|Open cluster M25. Credit: J.-C. Cuillandre (CFHT), G. Anselmi (Coelum Astronomia), Hawaiian Starlight|
Stars are born in groups, as clusters of stars. Some groups stay well-knit and the members remain together many hundreds of millions of years later. Others, however, are loosely bound to each other, and, after traveling a bit through the Galaxy, get dispersed. However, the initial bulk motion of the stars in these groups is preserved. So, if you search carefully, you can find groups of widely separated stars throughout the sky all moving in approximately the same direction and with the same properties like age and composition. These are stellar moving groups, and here I'm going to tell you why astronomers love them.
The ages of stars are difficult to determine. There are plenty of uncertainties involved in finding the age of a star and although various methods are used, they don't always match up. As an example, you can use the rotation of a star to infer something about its age given that stars slow down as they age. However, projection effects mean you could be observing the star pole-on and you would not be able to accurately measure the true rotation rate. You can consider features in the spectra, like certain emission or absorption lines of particular elements. However, the models can disagree on when exactly a particular feature will appear or disappear for a particular star's mass. The mass of an individual star can also be very difficult to determine. Some methods only work for high-mass stars, others only work for low-mass stars.
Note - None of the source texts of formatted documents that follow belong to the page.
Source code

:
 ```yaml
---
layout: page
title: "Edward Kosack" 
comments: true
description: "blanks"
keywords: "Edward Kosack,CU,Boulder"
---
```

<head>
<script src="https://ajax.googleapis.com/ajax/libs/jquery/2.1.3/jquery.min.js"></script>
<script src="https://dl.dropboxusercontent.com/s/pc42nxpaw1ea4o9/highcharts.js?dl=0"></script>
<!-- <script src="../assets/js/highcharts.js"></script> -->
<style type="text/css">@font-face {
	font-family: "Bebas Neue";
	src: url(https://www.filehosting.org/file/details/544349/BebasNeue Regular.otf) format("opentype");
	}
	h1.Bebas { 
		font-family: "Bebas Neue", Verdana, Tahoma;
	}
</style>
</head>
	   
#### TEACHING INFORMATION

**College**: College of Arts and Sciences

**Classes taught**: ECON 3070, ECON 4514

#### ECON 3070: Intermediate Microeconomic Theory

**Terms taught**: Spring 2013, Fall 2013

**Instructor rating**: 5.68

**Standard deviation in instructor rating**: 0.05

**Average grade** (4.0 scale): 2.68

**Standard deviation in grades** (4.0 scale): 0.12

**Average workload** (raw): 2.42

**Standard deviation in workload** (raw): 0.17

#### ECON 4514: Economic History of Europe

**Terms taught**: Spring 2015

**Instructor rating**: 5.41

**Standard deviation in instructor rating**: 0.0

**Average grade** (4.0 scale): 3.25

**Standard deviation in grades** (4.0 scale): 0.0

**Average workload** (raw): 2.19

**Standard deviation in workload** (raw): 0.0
Moving groups provide an interesting way to approach the problem of determining ages. Since all the stars have approximately the same age, you can apply the different methods throughout the stars and get a better idea for what's going on. If you have a star that is just too tricky to determine, you have the advantage that by being part of the group it has the same age as other stars that may be much easier to study. In addition, you can trace back the motions of these stars through the Galaxy to find out when they all were together. This gives you a trace-back age for the whole group and you can add it to your list of age determinations. For example, the beta Pictoris moving group has a trace-back age of about 12 million years: quite young!
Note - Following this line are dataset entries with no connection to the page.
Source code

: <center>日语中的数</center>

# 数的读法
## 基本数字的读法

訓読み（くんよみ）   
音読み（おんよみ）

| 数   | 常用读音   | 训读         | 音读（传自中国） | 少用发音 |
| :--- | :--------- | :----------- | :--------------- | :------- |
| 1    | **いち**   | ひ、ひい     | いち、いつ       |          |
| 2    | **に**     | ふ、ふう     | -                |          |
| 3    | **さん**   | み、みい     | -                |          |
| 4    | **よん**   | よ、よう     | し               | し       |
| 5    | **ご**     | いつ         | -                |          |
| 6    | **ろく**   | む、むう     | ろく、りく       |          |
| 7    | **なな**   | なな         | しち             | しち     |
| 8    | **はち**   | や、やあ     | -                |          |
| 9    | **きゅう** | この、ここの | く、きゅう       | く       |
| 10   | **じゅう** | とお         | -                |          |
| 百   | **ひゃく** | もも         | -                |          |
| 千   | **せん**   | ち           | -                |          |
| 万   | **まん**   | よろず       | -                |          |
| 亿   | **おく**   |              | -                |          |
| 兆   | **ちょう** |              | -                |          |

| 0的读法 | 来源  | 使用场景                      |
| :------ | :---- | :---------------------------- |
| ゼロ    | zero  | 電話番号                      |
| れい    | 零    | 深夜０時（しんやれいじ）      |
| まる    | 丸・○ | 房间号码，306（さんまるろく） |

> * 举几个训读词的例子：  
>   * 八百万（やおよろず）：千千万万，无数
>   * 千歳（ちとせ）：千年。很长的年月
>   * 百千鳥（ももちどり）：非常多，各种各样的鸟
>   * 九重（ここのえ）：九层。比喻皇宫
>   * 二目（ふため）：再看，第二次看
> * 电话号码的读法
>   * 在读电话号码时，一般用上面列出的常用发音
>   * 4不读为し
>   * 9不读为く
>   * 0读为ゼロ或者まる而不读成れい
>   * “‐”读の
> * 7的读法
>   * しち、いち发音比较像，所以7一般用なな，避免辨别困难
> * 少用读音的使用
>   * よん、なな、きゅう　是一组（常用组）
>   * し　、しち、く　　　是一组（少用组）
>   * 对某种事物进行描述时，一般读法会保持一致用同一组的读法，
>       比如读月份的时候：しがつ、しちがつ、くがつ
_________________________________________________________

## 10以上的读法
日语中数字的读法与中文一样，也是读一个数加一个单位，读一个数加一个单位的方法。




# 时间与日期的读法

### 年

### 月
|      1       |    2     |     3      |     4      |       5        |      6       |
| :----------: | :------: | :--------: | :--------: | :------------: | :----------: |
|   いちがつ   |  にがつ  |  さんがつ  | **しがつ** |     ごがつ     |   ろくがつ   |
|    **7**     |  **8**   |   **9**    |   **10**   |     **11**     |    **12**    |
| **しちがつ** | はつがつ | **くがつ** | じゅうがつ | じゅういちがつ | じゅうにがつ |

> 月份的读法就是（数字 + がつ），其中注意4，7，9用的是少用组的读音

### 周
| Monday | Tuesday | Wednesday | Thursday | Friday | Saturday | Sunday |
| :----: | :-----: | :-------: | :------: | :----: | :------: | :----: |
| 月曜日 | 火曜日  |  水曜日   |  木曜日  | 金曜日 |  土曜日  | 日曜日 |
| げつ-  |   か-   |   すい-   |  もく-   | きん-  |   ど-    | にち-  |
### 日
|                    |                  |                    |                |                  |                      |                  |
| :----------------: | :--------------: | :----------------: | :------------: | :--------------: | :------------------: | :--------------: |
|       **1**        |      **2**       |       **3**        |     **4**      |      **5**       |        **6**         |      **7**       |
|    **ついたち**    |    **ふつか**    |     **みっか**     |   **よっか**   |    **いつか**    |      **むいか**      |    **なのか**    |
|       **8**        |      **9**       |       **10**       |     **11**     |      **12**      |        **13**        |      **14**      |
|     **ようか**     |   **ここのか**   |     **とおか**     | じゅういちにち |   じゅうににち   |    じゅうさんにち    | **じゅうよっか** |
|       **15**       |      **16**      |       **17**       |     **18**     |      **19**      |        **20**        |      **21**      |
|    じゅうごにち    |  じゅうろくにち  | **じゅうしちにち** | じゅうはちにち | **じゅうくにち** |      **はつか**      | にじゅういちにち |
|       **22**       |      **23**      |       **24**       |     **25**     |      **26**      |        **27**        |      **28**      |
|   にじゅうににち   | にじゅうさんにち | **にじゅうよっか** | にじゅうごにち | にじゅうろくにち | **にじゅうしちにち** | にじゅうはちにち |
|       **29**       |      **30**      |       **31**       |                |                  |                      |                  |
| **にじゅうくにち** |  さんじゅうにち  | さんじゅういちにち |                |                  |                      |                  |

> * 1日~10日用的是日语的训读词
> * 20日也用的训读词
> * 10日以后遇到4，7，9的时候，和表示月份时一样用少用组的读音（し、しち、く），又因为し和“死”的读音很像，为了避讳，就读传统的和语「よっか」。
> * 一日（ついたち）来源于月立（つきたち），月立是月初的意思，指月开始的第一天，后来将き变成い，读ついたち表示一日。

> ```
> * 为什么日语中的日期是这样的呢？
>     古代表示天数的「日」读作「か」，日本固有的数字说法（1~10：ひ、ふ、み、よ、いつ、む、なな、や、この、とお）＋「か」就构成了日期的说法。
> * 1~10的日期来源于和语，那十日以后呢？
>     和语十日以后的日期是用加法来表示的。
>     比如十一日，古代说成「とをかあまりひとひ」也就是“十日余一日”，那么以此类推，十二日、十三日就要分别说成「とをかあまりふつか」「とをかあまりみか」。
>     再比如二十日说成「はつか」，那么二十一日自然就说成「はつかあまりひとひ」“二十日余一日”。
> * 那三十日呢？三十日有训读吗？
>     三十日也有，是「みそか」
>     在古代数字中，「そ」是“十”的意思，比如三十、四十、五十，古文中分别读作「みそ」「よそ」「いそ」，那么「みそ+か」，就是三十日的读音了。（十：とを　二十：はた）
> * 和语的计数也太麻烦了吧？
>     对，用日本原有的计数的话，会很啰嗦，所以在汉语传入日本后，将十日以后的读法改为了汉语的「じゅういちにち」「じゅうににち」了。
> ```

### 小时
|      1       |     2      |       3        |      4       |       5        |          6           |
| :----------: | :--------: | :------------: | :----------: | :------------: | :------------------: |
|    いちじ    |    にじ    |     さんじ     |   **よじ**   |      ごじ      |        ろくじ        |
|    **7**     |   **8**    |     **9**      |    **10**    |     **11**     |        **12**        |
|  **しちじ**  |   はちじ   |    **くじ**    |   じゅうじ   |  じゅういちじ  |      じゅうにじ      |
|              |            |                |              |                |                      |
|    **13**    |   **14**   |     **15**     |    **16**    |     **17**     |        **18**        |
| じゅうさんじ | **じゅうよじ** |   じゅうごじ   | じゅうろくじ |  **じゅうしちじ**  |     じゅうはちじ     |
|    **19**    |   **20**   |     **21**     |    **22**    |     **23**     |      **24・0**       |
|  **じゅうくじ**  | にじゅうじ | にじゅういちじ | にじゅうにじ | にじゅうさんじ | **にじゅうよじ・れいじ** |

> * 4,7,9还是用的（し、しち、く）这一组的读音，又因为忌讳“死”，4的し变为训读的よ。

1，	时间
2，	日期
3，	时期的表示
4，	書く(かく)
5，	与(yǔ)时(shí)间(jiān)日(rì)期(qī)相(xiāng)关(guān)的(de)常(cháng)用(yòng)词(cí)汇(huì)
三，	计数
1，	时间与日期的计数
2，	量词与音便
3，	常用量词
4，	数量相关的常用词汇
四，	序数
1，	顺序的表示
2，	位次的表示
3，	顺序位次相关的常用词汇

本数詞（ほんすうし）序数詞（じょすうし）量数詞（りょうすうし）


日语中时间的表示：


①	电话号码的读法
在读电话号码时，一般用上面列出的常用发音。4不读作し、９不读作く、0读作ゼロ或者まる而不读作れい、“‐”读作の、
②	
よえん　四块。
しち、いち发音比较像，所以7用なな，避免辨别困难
|Tracing back the locations of beta Pictoris moving group members. Credit: I. Song et al. (2003)|
Young stars tend to be far away. The closest star forming regions are hundreds of light-years away. That makes studying young stars a challenge. However, for the past few decades astronomers have identified a number of moving groups near the Earth that contain young stars. These groups have ages of roughly 10 to 100 million years and are much closer than distant star forming regions. The age may seem like a lot, but it's actually quite young for stars. Most nearby stars tend to be many hundreds of millions of years old or more. In fact, our own Sun is 4.5 billion (4,500 million) years old. The young age of these nearby moving groups presents a very interesting opportunity to study the late stages of planet and disk evolution.
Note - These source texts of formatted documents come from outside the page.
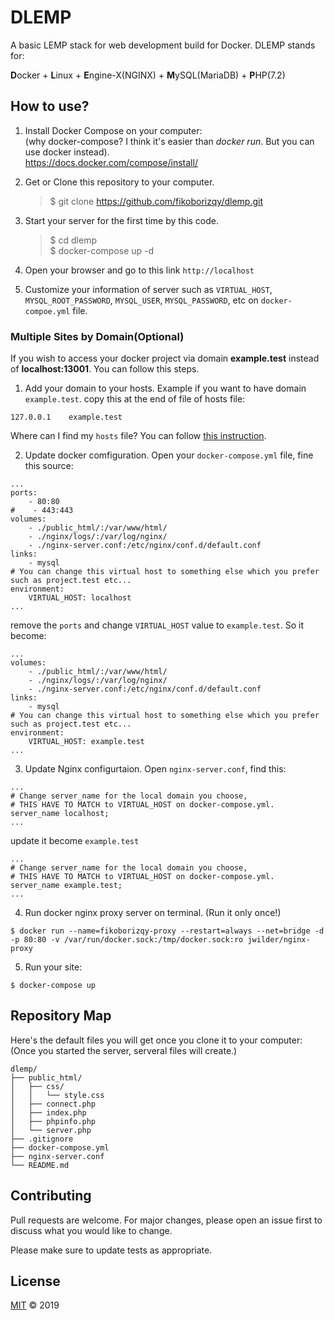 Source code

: # DLEMP

A basic LEMP stack for web development build for Docker. DLEMP stands for:

**D**ocker + **L**inux + **E**ngine-X(NGINX) + **M**ySQL(MariaDB) + **P**HP(7.2)

## How to use?

1. Install Docker Compose on your computer:  
   (why docker-compose? I think it's easier than _docker run_. But you can use docker instead).  
   https://docs.docker.com/compose/install/  

2. Get or Clone this repository to your computer.  
   > $ git clone https://github.com/fikoborizqy/dlemp.git  

3. Start your server for the first time by this code.  
   > $ cd dlemp  
   > $ docker-compose up -d  

4. Open your browser and go to this link `http://localhost`

5. Customize your information of server such as `VIRTUAL_HOST`, `MYSQL_ROOT_PASSWORD`, `MYSQL_USER`, `MYSQL_PASSWORD`, etc on `docker-compoe.yml` file.

### Multiple Sites by Domain(Optional)

If you wish to access your docker project via domain **example.test** instead of **localhost:13001**. You can follow this steps.

1. Add your domain to your hosts. Example if you want to have domain `example.test`. copy this at the end of file of hosts file:  
```
127.0.0.1    example.test
```  
Where can I find my `hosts` file? You can follow [this instruction](https://www.mgt-commerce.com/documentation/mgt-development-environment-usage-host-file).

2. Update docker comfiguration. Open your `docker-compose.yml` file, fine this source:
```
...
ports:
    - 80:80
#    - 443:443
volumes:
    - ./public_html/:/var/www/html/
    - ./nginx/logs/:/var/log/nginx/
    - ./nginx-server.conf:/etc/nginx/conf.d/default.conf
links:
    - mysql
# You can change this virtual host to something else which you prefer such as project.test etc...
environment:
    VIRTUAL_HOST: localhost
...
```
remove the `ports` and change `VIRTUAL_HOST` value to `example.test`. So it become:
```
...
volumes:
    - ./public_html/:/var/www/html/
    - ./nginx/logs/:/var/log/nginx/
    - ./nginx-server.conf:/etc/nginx/conf.d/default.conf
links:
    - mysql
# You can change this virtual host to something else which you prefer such as project.test etc...
environment:
    VIRTUAL_HOST: example.test
...
```

3. Update Nginx configurtaion. Open `nginx-server.conf`, find this:
```
...
# Change server_name for the local domain you choose, 
# THIS HAVE TO MATCH to VIRTUAL_HOST on docker-compose.yml.
server_name localhost;
...
```
update it become `example.test`
```
...
# Change server_name for the local domain you choose, 
# THIS HAVE TO MATCH to VIRTUAL_HOST on docker-compose.yml.
server_name example.test;
...
```

4. Run docker nginx proxy server on terminal. (Run it only once!)
```
$ docker run --name=fikoborizqy-proxy --restart=always --net=bridge -d -p 80:80 -v /var/run/docker.sock:/tmp/docker.sock:ro jwilder/nginx-proxy
```

5. Run your site:
```
$ docker-compose up
```


## Repository Map

Here's the default files you will get once you clone it to your computer:  
(Once you started the server, serveral files will create.)  

```
dlemp/
├── public_html/
│   ├── css/
│   │   └── style.css
│   ├── connect.php
│   ├── index.php
│   ├── phpinfo.php
│   └── server.php
├── .gitignore
├── docker-compose.yml
├── nginx-server.conf
└── README.md
```

## Contributing

Pull requests are welcome. For major changes, please open an issue first to discuss what you would like to change.

Please make sure to update tests as appropriate.

## License

[MIT](https://choosealicense.com/licenses/mit/) &copy; 2019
|Four planets orbiting HR8799 star system, a proposed member of the 30 million year old Columba Association.|
Planets and disks are easier to search for and study for nearby stars. It should not be too surprising that the closer something is, the easier it is to study. A planet that is half an AU away, like Mars can be readily observed and we can even travel to it. The farther something is, the fainter and smaller it appears and so a tiny object like a planet will be very difficult, but not impossible, to observe.
|The beta Pictoris star system with disk and planet. Credit: ESO/A.-M. Lagrange et al.|
The above shows the beta Pictoris star system with it's Saturn-mass planet. Beta Pic is only 19 parsecs (63 light-years) away so it's relatively close. It's also very young (~12 million years old), which is important for big planets like this one. Planets glow in the infrared from the leftover heat of their formation, but this is quickly dissipated as they age. Despite this, their infrared glow is many times brighter than what they look like in the optical, where they only reflect a tiny portion of their star's light. Given that this infrared glow dissipates over time, the best targets to attempt to directly image planets are those that are young and nearby: like those members of the nearby moving groups I've been mentioning!
Stars can also possess circumstellar gas and/or dust disks. These are either the sites of planet formation or the remnants left behind from the process. The star beta Pic itself contains a dusty disk. V4046 Sagitarii (Sgr), another member of the beta Pic moving group, also contains a disk. The disk around V4046 Sgr is rich in gas and was imaged at submillimeter wavelengths with the SMA telescope in Mauna Kea, Hawaii. Here's an animation I produced of our data:
Disks like those around V4046 Sgr are actually rare for such old stars. You expect gas-rich disks to disperse in just a few million years, not last for so long. In fact, this is why gas giant planets are expected to form within 10 million years: because most disks are gone by then. And yet this is one of 4 or 5 such disks known around the nearby stars. Studies of these disks can help us understand how they tie together to the late stages of planet formation. Furthermore, the proximity of such systems means we can study them in great detail.
|Members of 4 nearby moving groups (ages ~10-100 Myr) in Galactic coordinates. Members of these moving groups are spread over large areas of the sky.|
There are plenty of young stars out there and a lot of effort is being done to identify even more, particularly at the low-mass end. With the advent of observatories like ALMA and the next generation of adaptive optics instruments, we'll have a powerful set of tools to study how planets form in these nearby groups and understand better how we came to be.